Germany. 1938. Fourteen-year-old Sophie Adler, a member of BDM, the girls' division of Hitler Youth, has just discovered she has polio.

What happens next took writer Jeanne Moran of Nicholson, the creator of the young adult novel "Risking Exposure," which tells Sophie's story, on a journey that not only recognized her German heritage but one that also taught her a side of World War II-era history of which few people are aware.

"As an adult, I learned about a Nazi-era pogrom in which people with disabilities were exterminated," Moran, who works as a physical therapist, explained. "The seeds for 'Risking Exposure' came from my attempt to mix the oil and water of these disparate feelings - pride in my German heritage and the horror of realizing that people with disabilities, like my sister and my patients, were also Nazi targets."

Sophie's passion in life is photography and her Youth leader instructed her to photograph the hospital's patients and their experiences. As Moran explains, it is while performing this task that her character realizes her true worth.

"Without her knowledge, Sophie's own photos are used in a propaganda poster to support the Reich's position that people with disabilities are 'useless eaters,' those who consume goods but are worthless to society," Moran said. "Her character grows and changes as she realizes the importance of doing something, even though she knows that what she'll do is relatively small. She knows she won't change the whole Nazi regime."

"I think we all need reminders that, even though we can't fix everything, we have the power to act and positively influence our small corner of the world," she added.

Moran explained that the idea for "Risking Exposure" began six years ago and she had originally planned for it to be a mix of historical fiction and fantasy. During the writing and editing process, however, she changed her plot.

"Conventional wisdom for writers is that we don't really get to the heart of our story until we've slashed and edited the entire novel at least once or twice," she said. "That is certainly true for me. There are as many pages in my 'deleted scenes' folder as there are in the final version of 'Risking Exposure.'"

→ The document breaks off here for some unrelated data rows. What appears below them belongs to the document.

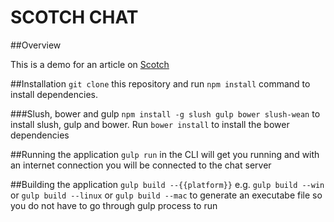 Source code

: SCOTCH CHAT
======================

##Overview

This is a demo for an article on [Scotch](https://scotch.io/tutorials/a-realtime-room-chat-app-using-node-webkit-socket-io-and-mean)

##Installation
`git clone` this repository and run `npm install` command to install dependencies.

###Slush, bower and gulp
`npm install -g slush gulp bower slush-wean` to install slush, gulp and bower.
Run `bower install` to install the bower dependencies

##Running the application
`gulp run` in the CLI will get you running and with an internet connection you will be connected to the chat server

##Building the application
`gulp build --{{platform}}` e.g. `gulp build --win` or `gulp build --linux` or `gulp build --mac` to generate an executabe file so you do not have to go through gulp process to run

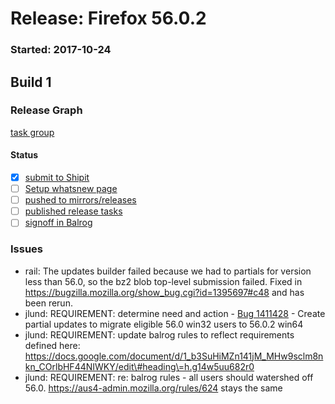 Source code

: # Release: Firefox 56.0.2

### Started: 2017-10-24

## Build 1

### Release Graph
[task group](https://tools.taskcluster.net/push-inspector/#/bL_MbidsTwCm0xJGOUuL2w)

#### Status
- [x] [submit to Shipit](https://wiki.mozilla.org/Release:Release_Automation_on_Mercurial:Starting_a_Release#Submit_to_Ship_It)
- [ ] [Setup whatsnew page](https://wiki.mozilla.org/Release:Release_Automation_on_Mercurial:Updates_through_Shipping#Set-up_whatsnew_page)
- [ ] [pushed to mirrors/releases](../how-tos/relpro.md#2-push-to-releases-dir-mirrors)
- [ ] [published release tasks](../how-tos/relpro.md#4-publish-release)
- [ ] [signoff in Balrog](../how-tos/relpro.md#3-signoffs)

### Issues
- rail: The updates builder failed because we had to partials for version less than 56.0, so the bz2 blob top-level submission failed. Fixed in https://bugzilla.mozilla.org/show_bug.cgi?id=1395697#c48 and has been rerun.
- jlund: REQUIREMENT: determine need and action - [Bug 1411428](https://bugzil.la/1411428) - Create partial updates to migrate eligible 56.0 win32 users to 56.0.2 win64
- jlund: REQUIREMENT: update balrog rules to reflect requirements defined here: https://docs.google.com/document/d/1_b3SuHiMZn141jM_MHw9sclm8nkn_COrlbHF44NIWKY/edit\#heading\=h.g14w5uu682r0
- jlund: REQUIREMENT: re: balrog rules - all users should watershed off 56.0. https://aus4-admin.mozilla.org/rules/624  stays the same

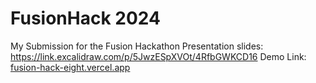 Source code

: # FusionHack 2024

My Submission for the Fusion Hackathon
Presentation slides: https://link.excalidraw.com/p/5JwzESpXVOt/4RfbGWKCD16
Demo Link:[ fusion-hack-eight.vercel.app](https://fusion-hack-eight.vercel.app/)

Moran also dove into her subject matter in a more personal way: purchasing a 1938 Sears Roebuck catalog and a 1930s German camera to lend authenticity to her work. She also visited Munich, including the city archives, where she got to know Sophie on a more human level. She also performed research at the Library of Congress in Washington, D.C.

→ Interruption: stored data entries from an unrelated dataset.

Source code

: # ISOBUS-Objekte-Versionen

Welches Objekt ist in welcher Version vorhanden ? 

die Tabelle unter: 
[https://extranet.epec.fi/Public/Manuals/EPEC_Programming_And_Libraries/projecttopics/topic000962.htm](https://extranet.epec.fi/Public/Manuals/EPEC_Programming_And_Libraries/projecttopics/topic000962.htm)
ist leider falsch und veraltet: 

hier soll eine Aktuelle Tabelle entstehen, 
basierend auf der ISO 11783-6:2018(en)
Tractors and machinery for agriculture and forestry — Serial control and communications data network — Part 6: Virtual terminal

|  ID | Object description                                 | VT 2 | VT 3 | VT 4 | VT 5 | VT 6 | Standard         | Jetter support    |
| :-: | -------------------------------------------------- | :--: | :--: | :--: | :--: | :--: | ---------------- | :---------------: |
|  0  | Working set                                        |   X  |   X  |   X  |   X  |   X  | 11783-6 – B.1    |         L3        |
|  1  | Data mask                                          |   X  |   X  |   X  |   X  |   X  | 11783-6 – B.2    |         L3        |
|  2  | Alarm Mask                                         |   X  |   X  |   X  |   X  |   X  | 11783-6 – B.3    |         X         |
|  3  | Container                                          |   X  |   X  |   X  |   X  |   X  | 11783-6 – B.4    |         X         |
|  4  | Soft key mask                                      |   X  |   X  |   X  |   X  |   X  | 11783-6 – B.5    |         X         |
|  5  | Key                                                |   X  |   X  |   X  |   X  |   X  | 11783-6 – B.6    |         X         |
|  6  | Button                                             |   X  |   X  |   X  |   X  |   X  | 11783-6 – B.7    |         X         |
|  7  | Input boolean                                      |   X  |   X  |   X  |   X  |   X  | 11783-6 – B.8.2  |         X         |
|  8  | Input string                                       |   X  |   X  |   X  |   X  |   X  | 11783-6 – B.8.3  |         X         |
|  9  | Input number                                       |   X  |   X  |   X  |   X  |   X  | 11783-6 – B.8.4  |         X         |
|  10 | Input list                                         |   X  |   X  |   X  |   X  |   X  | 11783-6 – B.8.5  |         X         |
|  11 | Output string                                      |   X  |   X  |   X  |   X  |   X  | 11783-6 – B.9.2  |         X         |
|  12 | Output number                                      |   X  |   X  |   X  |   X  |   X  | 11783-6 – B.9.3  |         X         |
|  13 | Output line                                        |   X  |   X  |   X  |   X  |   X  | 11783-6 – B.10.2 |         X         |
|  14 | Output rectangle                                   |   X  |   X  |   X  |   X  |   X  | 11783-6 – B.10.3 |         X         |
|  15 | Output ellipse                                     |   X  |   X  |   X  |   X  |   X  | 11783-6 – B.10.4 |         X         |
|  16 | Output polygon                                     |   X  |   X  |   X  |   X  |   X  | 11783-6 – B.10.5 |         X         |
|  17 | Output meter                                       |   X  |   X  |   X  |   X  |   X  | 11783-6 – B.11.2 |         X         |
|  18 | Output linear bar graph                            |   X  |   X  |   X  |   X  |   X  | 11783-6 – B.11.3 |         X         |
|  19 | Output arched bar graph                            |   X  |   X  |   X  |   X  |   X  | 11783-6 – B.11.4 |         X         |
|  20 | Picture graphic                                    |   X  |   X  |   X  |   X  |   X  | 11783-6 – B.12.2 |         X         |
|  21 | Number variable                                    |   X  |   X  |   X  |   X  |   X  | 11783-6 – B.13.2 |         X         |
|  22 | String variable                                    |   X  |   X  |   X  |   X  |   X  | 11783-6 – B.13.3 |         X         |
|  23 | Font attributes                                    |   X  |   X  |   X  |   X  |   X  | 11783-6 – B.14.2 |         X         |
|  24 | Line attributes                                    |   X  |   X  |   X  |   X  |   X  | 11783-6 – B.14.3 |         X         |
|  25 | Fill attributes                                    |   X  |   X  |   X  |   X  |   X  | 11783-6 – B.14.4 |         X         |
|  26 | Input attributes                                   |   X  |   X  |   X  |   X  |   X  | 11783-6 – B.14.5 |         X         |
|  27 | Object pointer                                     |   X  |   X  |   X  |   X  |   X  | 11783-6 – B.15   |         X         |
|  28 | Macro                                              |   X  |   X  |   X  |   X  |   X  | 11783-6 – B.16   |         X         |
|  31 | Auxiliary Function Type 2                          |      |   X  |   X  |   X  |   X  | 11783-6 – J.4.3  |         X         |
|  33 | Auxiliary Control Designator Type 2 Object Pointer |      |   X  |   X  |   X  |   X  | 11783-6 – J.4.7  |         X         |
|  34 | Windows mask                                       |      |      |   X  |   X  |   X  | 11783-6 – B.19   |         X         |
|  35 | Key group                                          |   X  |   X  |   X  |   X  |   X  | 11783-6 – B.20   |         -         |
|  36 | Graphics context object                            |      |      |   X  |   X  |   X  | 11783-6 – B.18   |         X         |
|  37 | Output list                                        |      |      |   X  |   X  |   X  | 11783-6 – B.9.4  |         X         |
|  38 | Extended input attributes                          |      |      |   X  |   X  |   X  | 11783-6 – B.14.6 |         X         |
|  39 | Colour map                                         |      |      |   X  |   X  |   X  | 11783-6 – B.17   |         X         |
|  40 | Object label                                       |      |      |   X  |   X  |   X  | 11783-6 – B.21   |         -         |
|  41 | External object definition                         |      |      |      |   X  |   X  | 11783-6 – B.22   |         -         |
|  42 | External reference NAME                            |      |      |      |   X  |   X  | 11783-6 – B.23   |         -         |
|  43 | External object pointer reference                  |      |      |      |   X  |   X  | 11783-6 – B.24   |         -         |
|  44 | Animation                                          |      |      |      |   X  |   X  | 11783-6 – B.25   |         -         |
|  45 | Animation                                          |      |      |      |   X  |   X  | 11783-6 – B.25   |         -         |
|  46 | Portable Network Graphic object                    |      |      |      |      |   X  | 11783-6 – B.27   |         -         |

"When I started searching for a book about people with disabilities in the Nazi era, all I found was victim accounts," Moran said. "I wanted to read a story where the potential target stood up for his or her own dignity, but I found none. Toni Morrison suggests, 'If there's a book you want to read but it hasn't been written yet, then you must write it.' So I did just that."

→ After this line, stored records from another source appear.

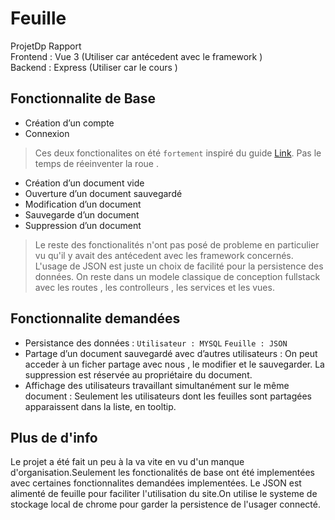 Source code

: # Feuille
 ProjetDp Rapport<br />
 Frontend : Vue 3 (Utiliser car antécedent avec le framework )<br />
 Backend :  Express (Utiliser car le cours )

## Fonctionnalite de Base

* Création d’un compte
* Connexion

> Ces deux fonctionalites on été `fortement` inspiré du guide [Link](https://www.bezkoder.com/node-express-vue-jwt-auth/). Pas le temps de réeinventer la roue .
	
* Création d’un document vide
* Ouverture d’un document sauvegardé
* Modification d’un document
* Sauvegarde d’un document
* Suppression d’un document

> Le reste des fonctionalités n'ont pas posé de probleme en particulier vu qu'il y avait des antécedent avec les framework concernés.
> L'usage de JSON est juste un choix de facilité pour la persistence des données.
> On reste dans un modele classique de conception fullstack avec les routes , les controlleurs , les services et les vues.

## Fonctionnalite demandées

* Persistance des données : `Utilisateur : MYSQL` `Feuille : JSON`
* Partage d’un document sauvegardé avec d’autres utilisateurs :
On peut acceder à un ficher partage avec nous , le modifier et le sauvegarder.
La suppression est réservée au propriétaire du document.
* Affichage des utilisateurs travaillant simultanément sur le même document :
Seulement les utilisateurs dont les feuilles sont partagées apparaissent dans la liste, en tooltip.

## Plus de d'info
Le projet a été fait un peu à la va vite en vu d'un manque d'organisation.Seulement les fonctionalités de base ont été implementées avec certaines fonctionnalites demandées
implementées. Le JSON est alimenté de feuille pour faciliter l'utilisation du site.On utilise le systeme de stockage local de chrome pour garder la persistence de l'usager 
connecté.
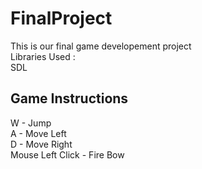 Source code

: # FinalProject
This is our final game developement project<br />
Libraries Used : <br />
SDL

## Game Instructions

W - Jump<br />
A - Move Left<br />
D - Move Right<br />
Mouse Left Click - Fire Bow<br />
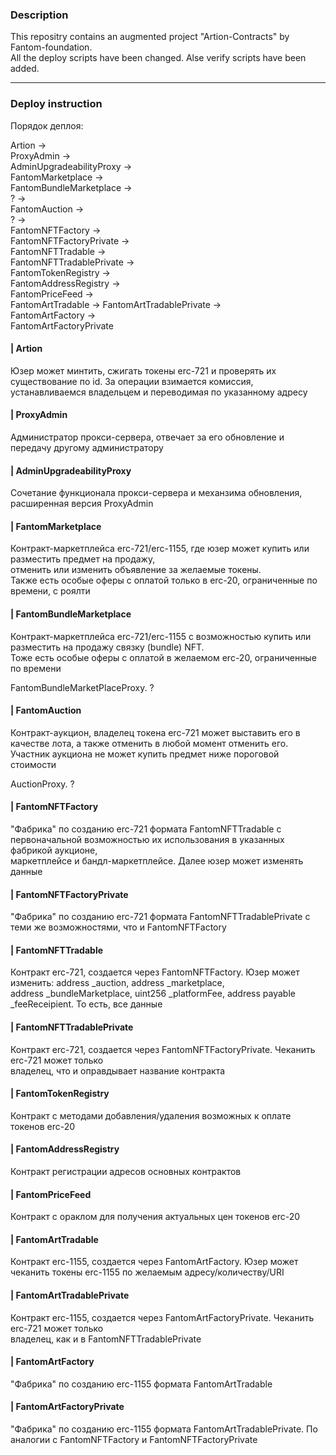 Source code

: ### Description

This repositry contains an augmented project "Artion-Contracts" by Fantom-foundation.  
All the deploy scripts have been changed. Alse verify scripts have been added.

***

### Deploy instruction 

Порядок деплоя:  

Artion ->  
ProxyAdmin ->  
AdminUpgradeabilityProxy ->  
FantomMarketplace ->  
FantomBundleMarketplace ->  
? ->  
FantomAuction ->  
? ->  
FantomNFTFactory ->  
FantomNFTFactoryPrivate ->  
FantomNFTTradable ->  
FantomNFTTradablePrivate ->  
FantomTokenRegistry ->  
FantomAddressRegistry ->  
FantomPriceFeed ->  
FantomArtTradable -> 
FantomArtTradablePrivate ->  
FantomArtFactory ->  
FantomArtFactoryPrivate

#### | Artion
Юзер может минтить, сжигать токены erc-721 и проверять их существование по id.  За операции
взимается комиссия, устанавливаемся владельцем и переводимая по указанному адресу

#### | ProxyAdmin
Администратор прокси-сервера, отвечает за его обновление и передачу другому администратору

#### | AdminUpgradeabilityProxy
Сочетание функционала прокси-сервера и механзима обновления, расширенная версия ProxyAdmin

#### | FantomMarketplace
Контракт-маркетплейса erc-721/erc-1155, где юзер может купить или разместить предмет на продажу,  
отменить или изменить объявление за желаемые токены.  
Также есть особые оферы с оплатой только в  erc-20, ограниченные по времени, c роялти

#### | FantomBundleMarketplace
Контракт-маркетплейса erc-721/erc-1155 с возможностью купить или разместить на продажу связку (bundle) NFT.  
Тоже есть особые оферы с оплатой в желаемом erc-20, ограниченные по времени

FantomBundleMarketPlaceProxy. ?

#### | FantomAuction
Контракт-аукцион, владелец токена erc-721 может выставить его в качестве лота, а также отменить в любой момент отменить его.  
Участник аукциона не может купить предмет ниже пороговой стоимости

AuctionProxy. ?

#### | FantomNFTFactory
"Фабрика" по созданию erc-721 формата FantomNFTTradable с первоначальной возможностью их использования в указанных фабрикой аукционе,  
маркетплейсе и бандл-маркетплейсе. Далее юзер может изменять данные  

#### | FantomNFTFactoryPrivate
"Фабрика" по созданию erc-721 формата FantomNFTTradablePrivate с теми же возможностями, что и FantomNFTFactory

#### | FantomNFTTradable
Контракт erc-721, cоздается через FantomNFTFactory. Юзер может изменить: address _auction, address _marketplace,  
address _bundleMarketplace, uint256 _platformFee, address payable _feeReceipient. То есть, все данные

#### | FantomNFTTradablePrivate
Контракт erc-721, cоздается через FantomNFTFactoryPrivate. Чеканить erc-721 может только  
владелец, что и оправдывает название контракта 

#### | FantomTokenRegistry
Контракт с методами добавления/удаления возможных к оплате токенов erc-20

#### | FantomAddressRegistry
Контракт регистрации адресов основных контрактов

#### | FantomPriceFeed
Контракт с ораклом для получения актуальных цен токенов erc-20

#### | FantomArtTradable
Контракт erc-1155, cоздается через FantomArtFactory. Юзер может чеканить токены erc-1155 по желаемым адресу/количеству/URI

#### | FantomArtTradablePrivate
Контракт erc-1155, cоздается через FantomArtFactoryPrivate. Чеканить erc-721 может только  
владелец, как и в FantomNFTTradablePrivate

#### | FantomArtFactory
"Фабрика" по созданию erc-1155 формата FantomArtTradable

#### | FantomArtFactoryPrivate
"Фабрика" по созданию erc-1155 формата FantomArtTradablePrivate. По аналогии с FantomNFTFactory и FantomNFTFactoryPrivate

Moran will sign copies of "Risking Exposure" on Saturday, Nov. 30, from 10 a.m. to 1 p.m. at Duffy's Coffee House, 312 S. State St., Clarks Summit. Proceeds from November sales of the book will benefit the Factoryville United Methodist Church, while December sales will benefit the March of Dimes. January sales will benefit the Dietrich Theater and the Wyoming County Cultural Center, as will the proceeds from a signing there on Saturday, March 9, 2014.